Configured the Linux environment to:
- Install required dependencies (e.g., Python, necessary libraries).
- Setup and manage the cron job for hourly execution of the script.
- Handle any potential issues with execution and output logging.

Ansible Automation:

To automate the deployment and setup process on the server (or multiple servers), Ansible was used.:
- Ansible Playbook: Ansible playbook was wrote to automate the installation and configuration of the Python environment, dependencies, and cron job setup.
- The playbook ensured that the script was set up in an idempotent manner (i.e., running it multiple times would not cause issues) and helped streamline the deployment across servers.
playbook.yml

---
- name: Deploy Google Trends App

  hosts: all

  become: true

  vars:

    app_name: google_trends

    app_dir: /home/tengin/taner_project_env/googletrends-project

    venv_dir: "{{ app_dir }}/venv"

    requirements_file: "{{ app_dir }}/requirements.txt"
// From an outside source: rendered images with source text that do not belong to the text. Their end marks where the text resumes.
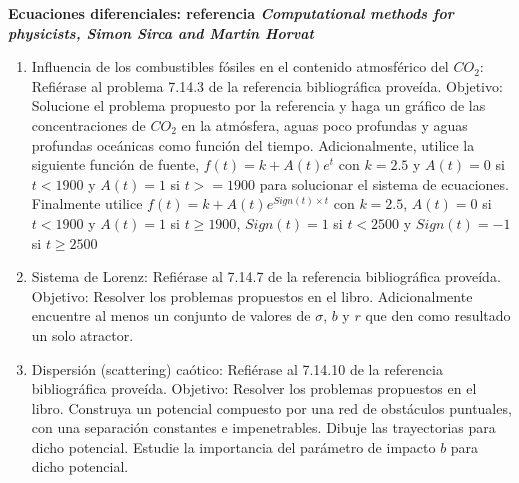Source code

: \documentclass[10.5pt]{article}
\begin{document}
{\bf Ecuaciones diferenciales: referencia {\textit{Computational methods for physicists, Simon Sirca and Martin Horvat}}}
\begin{enumerate}
\item Influencia de los combustibles fósiles en el contenido atmosférico del $CO_{2}$: Refiérase al problema 7.14.3 de la referencia bibliográfica proveída. Objetivo: Solucione el problema propuesto por la referencia y haga un gráfico de las concentraciones de $CO_{2}$ en la atmósfera, aguas poco profundas y aguas profundas oceánicas como función del tiempo. Adicionalmente, utilice la siguiente función de fuente, $f(t)=k+A(t)e^{t}$ con $k=2.5$ y $A(t)=0$ si $t<1900$ y $A(t)=1$ si $t>=1900$ para solucionar el sistema de ecuaciones. Finalmente utilice $f(t)=k+A(t)e^{Sign(t)\times t}$ con $k=2.5$, $A(t)=0$ si $t<1900$ y $A(t)=1$ si $t\ge1900$, $Sign(t)=1$ si $t<2500$ y $Sign(t)=-1$ si $t\ge2500$
\item Sistema de Lorenz: Refiérase al 7.14.7 de la referencia bibliográfica proveída. Objetivo: Resolver los problemas propuestos en el libro. Adicionalmente encuentre al menos un conjunto de valores de $\sigma$, $b$ y $r$ que den como resultado un solo atractor. 
\item Dispersión (scattering) caótico: Refiérase al 7.14.10 de la referencia bibliográfica proveída. Objetivo: Resolver los problemas propuestos en el libro. Construya un potencial compuesto por una red de obstáculos puntuales, con una separación constantes e impenetrables. Dibuje las trayectorias para dicho potencial. Estudie la importancia del parámetro de impacto $b$ para dicho potencial.
\end{enumerate}





%
\end{document}
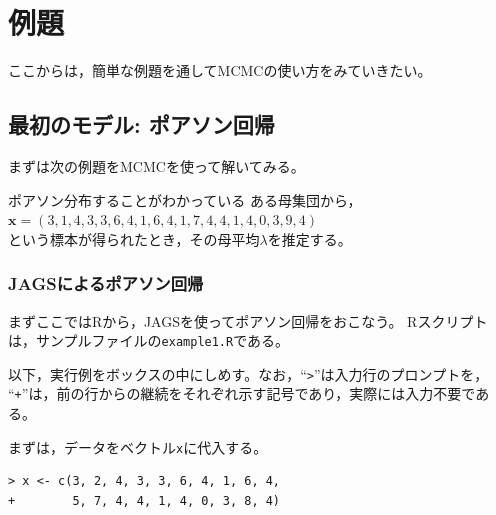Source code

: \documentclass[11pt,uplatex]{jsarticle}
\begin{document}
\pagebreak

\section{例題}

ここからは，簡単な例題を通してMCMCの使い方をみていきたい。

\subsection{最初のモデル: ポアソン回帰}

まずは次の例題をMCMCを使って解いてみる。

\vspace{1zw}

\hspace{18mm}
\begin{minipage}{100mm}
\begin{breakbox}
ポアソン分布することがわかっている ある母集団から，\\
\hspace{10mm} $\bm{x} = (3, 1, 4, 3, 3, 6, 4, 1, 6, 4, 
       1, 7, 4, 4, 1, 4, 0, 3, 9, 4)$\\
という標本が得られたとき，その母平均$\lambda$を推定する。
\end{breakbox}
\end{minipage}

\vspace{1zw}

\subsubsection{JAGSによるポアソン回帰}

まずここでは\textsf{R}から，\textsf{JAGS}を使ってポアソン回帰をおこなう。
\textsf{R}スクリプトは，サンプルファイルの\texttt{example1.R}である。

\vspace{1.5zw}
\begin{screen}
以下，実行例をボックスの中にしめす。なお，``\texttt{>}''は入力行のプロンプトを，
``\texttt{+}''は，前の行からの継続をそれぞれ示す記号であり，実際には入力不要である。
\end{screen}
\vspace{0.5zw}

まずは，データをベクトル\texttt{x}に代入する。
\begin{lstlisting}
> x <- c(3, 2, 4, 3, 3, 6, 4, 1, 6, 4,
+        5, 7, 4, 4, 1, 4, 0, 3, 8, 4)
\end{lstlisting}
\end{document}
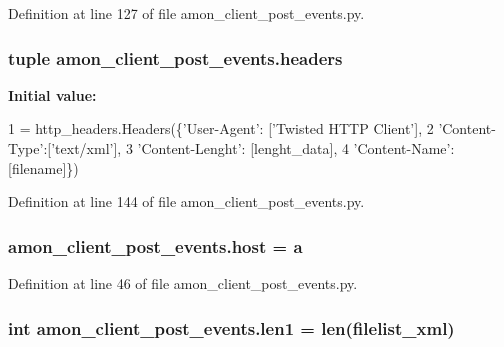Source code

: Definition at line 127 of file amon\-\_\-client\-\_\-post\-\_\-events.\-py.

\hypertarget{namespaceamon__client__post__events_afa009b881ab85a1384666c2f7a2463ac}{
\subsubsection[{headers}]{\setlength{\rightskip}{0pt plus 5cm}tuple amon\-\_\-client\-\_\-post\-\_\-events.\-headers}}\label{namespaceamon__client__post__events_afa009b881ab85a1384666c2f7a2463ac}
{\bfseries Initial value\-:}
\begin{DoxyCode}
1 = http\_headers.Headers(\{\textcolor{stringliteral}{'User-Agent'}: [\textcolor{stringliteral}{'Twisted HTTP Client'}],
2                                             \textcolor{stringliteral}{'Content-Type'}:[\textcolor{stringliteral}{'text/xml'}], 
3                                             \textcolor{stringliteral}{'Content-Lenght'}: [lenght\_data],
4                                             \textcolor{stringliteral}{'Content-Name'}:[filename]\})
\end{DoxyCode}


Definition at line 144 of file amon\-\_\-client\-\_\-post\-\_\-events.\-py.

\hypertarget{namespaceamon__client__post__events_a1c1848cdc573caaba7d46953a60f44d4}{
\subsubsection[{host}]{\setlength{\rightskip}{0pt plus 5cm}amon\-\_\-client\-\_\-post\-\_\-events.\-host = a}}\label{namespaceamon__client__post__events_a1c1848cdc573caaba7d46953a60f44d4}


Definition at line 46 of file amon\-\_\-client\-\_\-post\-\_\-events.\-py.

\hypertarget{namespaceamon__client__post__events_a4d19062ba6a7999d70e77b4be1893e26}{
\subsubsection[{len1}]{\setlength{\rightskip}{0pt plus 5cm}int amon\-\_\-client\-\_\-post\-\_\-events.\-len1 = len({\bf filelist\-\_\-xml})}}\label{namespaceamon__client__post__events_a4d19062ba6a7999d70e77b4be1893e26}


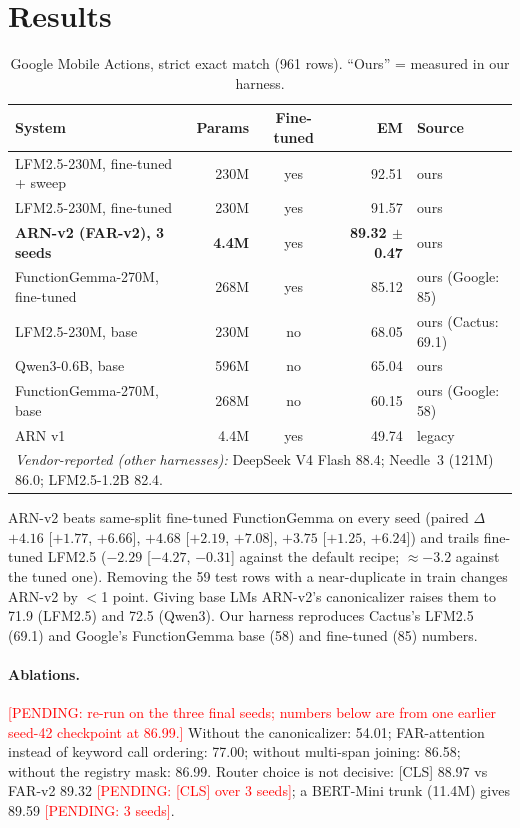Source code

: \documentclass[11pt]{article}
\newcommand{\PENDING}[1]{\textcolor{red}{[PENDING: #1]}}
\newcommand{\arn}{ARN-v2}
\begin{document}
\section{Results}\label{sec:results}
\begin{table}[t]\centering\small
\caption{Google Mobile Actions, strict exact match (961 rows). ``Ours'' = measured in our harness.}
\begin{tabular}{lrcrl}\toprule
System & Params & Fine-tuned & EM & Source\\\midrule
LFM2.5-230M, fine-tuned + sweep & 230M & yes & 92.51 & ours\\
LFM2.5-230M, fine-tuned & 230M & yes & 91.57 & ours\\
\textbf{\arn{} (FAR-v2), 3 seeds} & \textbf{4.4M} & yes & \textbf{89.32 $\pm$ 0.47} & ours\\
FunctionGemma-270M, fine-tuned & 268M & yes & 85.12 & ours (Google: 85)\\
LFM2.5-230M, base & 230M & no & 68.05 & ours (Cactus: 69.1)\\
Qwen3-0.6B, base & 596M & no & 65.04 & ours\\
FunctionGemma-270M, base & 268M & no & 60.15 & ours (Google: 58)\\
ARN v1 & 4.4M & yes & 49.74 & legacy\\\midrule
\multicolumn{5}{l}{\emph{Vendor-reported (other harnesses):} DeepSeek V4 Flash 88.4; Needle~3 (121M) 86.0; LFM2.5-1.2B 82.4.}\\\bottomrule
\end{tabular}\end{table}

\arn{} beats same-split fine-tuned FunctionGemma on every seed (paired $\Delta$ $+4.16$ [$+1.77$, $+6.66$],
$+4.68$ [$+2.19$, $+7.08$], $+3.75$ [$+1.25$, $+6.24$]) and trails fine-tuned LFM2.5 ($-2.29$
[$-4.27$, $-0.31$] against the default recipe; $\approx -3.2$ against the tuned one). Removing the 59 test rows
with a near-duplicate in train changes \arn{} by $<$1 point. Giving base LMs \arn{}'s canonicalizer raises
them to 71.9 (LFM2.5) and 72.5 (Qwen3). Our harness reproduces Cactus's LFM2.5 (69.1) and Google's
FunctionGemma base (58) and fine-tuned (85) numbers.

\paragraph{Ablations.} \PENDING{re-run on the three final seeds; numbers below are from one earlier
seed-42 checkpoint at 86.99.} Without the canonicalizer: 54.01; FAR-attention instead of keyword call
ordering: 77.00; without multi-span joining: 86.58; without the registry mask: 86.99.
Router choice is not decisive: [CLS] 88.97 vs FAR-v2 89.32 \PENDING{[CLS] over 3 seeds};
a BERT-Mini trunk (11.4M) gives 89.59 \PENDING{3 seeds}.
\end{document}
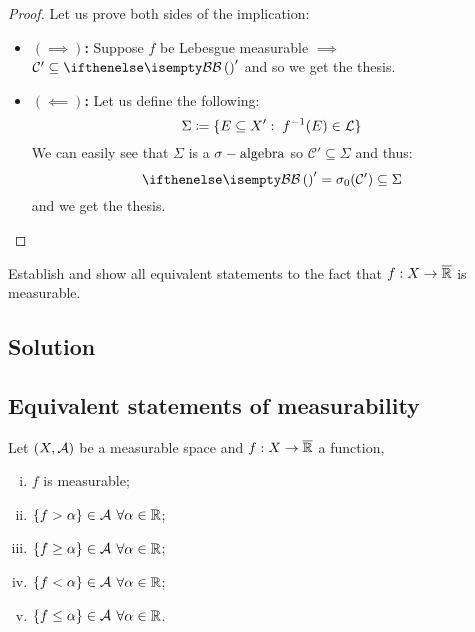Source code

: \begin{proof}
    Let us prove both sides of the implication:
    \begin{itemize}
        \item \textbf{$(\implies)$:} Suppose $f$ be Lebesgue measurable $\implies$ $\mathcal{C}'\subseteq \B'$ and so we get the thesis.
        \item \textbf{$(\impliedby)$:} Let us define the following:
              \[
                  \Sigma \coloneqq \{ E\subseteq X': \; f^{-1}(E)\in\mathcal{L} \}
              \]
              We can easily see that $\Sigma$ is a $\sigma-\text{algebra}$ so $\mathcal{C}'\subseteq \Sigma$ and thus:
              \[
                  \B'=\sigma_0(\mathcal{C}')\subseteq\Sigma
              \]
              and we get the thesis.
    \end{itemize}
\end{proof}


\question

Establish and show all equivalent statements to the fact that $f : X \to \overline{\mathbb{R}}$ is measurable.

\subsection*{Solution}

\subsection{Equivalent statements of measurability}
Let $(X,\mathcal{A})$ be a measurable space and $f:X\to\overline{\mathbb{R}}$ a function, \tfae

\begin{enumerate}[i)]
    \item \label{statomeas:1} $f$ is measurable;
    \item \label{statomeas:2} $\{ f>\alpha \}\in\mathcal{A}$ $\forall\alpha\in\mathbb{R}$;
    \item \label{statomeas:3} $\{ f\geq\alpha \}\in\mathcal{A}$ $\forall\alpha\in\mathbb{R}$;
    \item \label{statomeas:4} $\{ f<\alpha \}\in\mathcal{A}$ $\forall\alpha\in\mathbb{R}$;
    \item \label{statomeas:5} $\{ f\leq\alpha \}\in\mathcal{A}$ $\forall\alpha\in\mathbb{R}$.
\end{enumerate}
    service_file: "/etc/systemd/system/{{ app_name }}.service"

    gunicorn_exec: "{{ venv_dir }}/bin/gunicorn"

    app_module: "google_trends:app"

    user: "{{ lookup('env', 'USER') }}"  # Retrieve the current user from the environment

  tasks:

    - name: Ensure Python is installed

      apt:

        name: python3

        state: present

        update_cache: yes



    - name: Ensure pip is installed

      apt:

        name: python3-pip

        state: present

        update_cache: yes



    - name: Create a virtual environment

      command: python3 -m venv "{{ venv_dir }}"

      args:

        creates: "{{ venv_dir }}/bin/activate"



    - name: Install requirements

      command: "{{ venv_dir }}/bin/pip install -r {{ requirements_file }}"

      args:

        chdir: "{{ app_dir }}"



    - name: Create the systemd service file

      copy:

        dest: "{{ service_file }}"

        content: |

          [Unit]

          Description=Google Trends Flask Application

          After=network.target



          [Service]

          User={{ user }}

          WorkingDirectory={{ app_dir }}

          Environment="PATH={{ venv_dir }}/bin"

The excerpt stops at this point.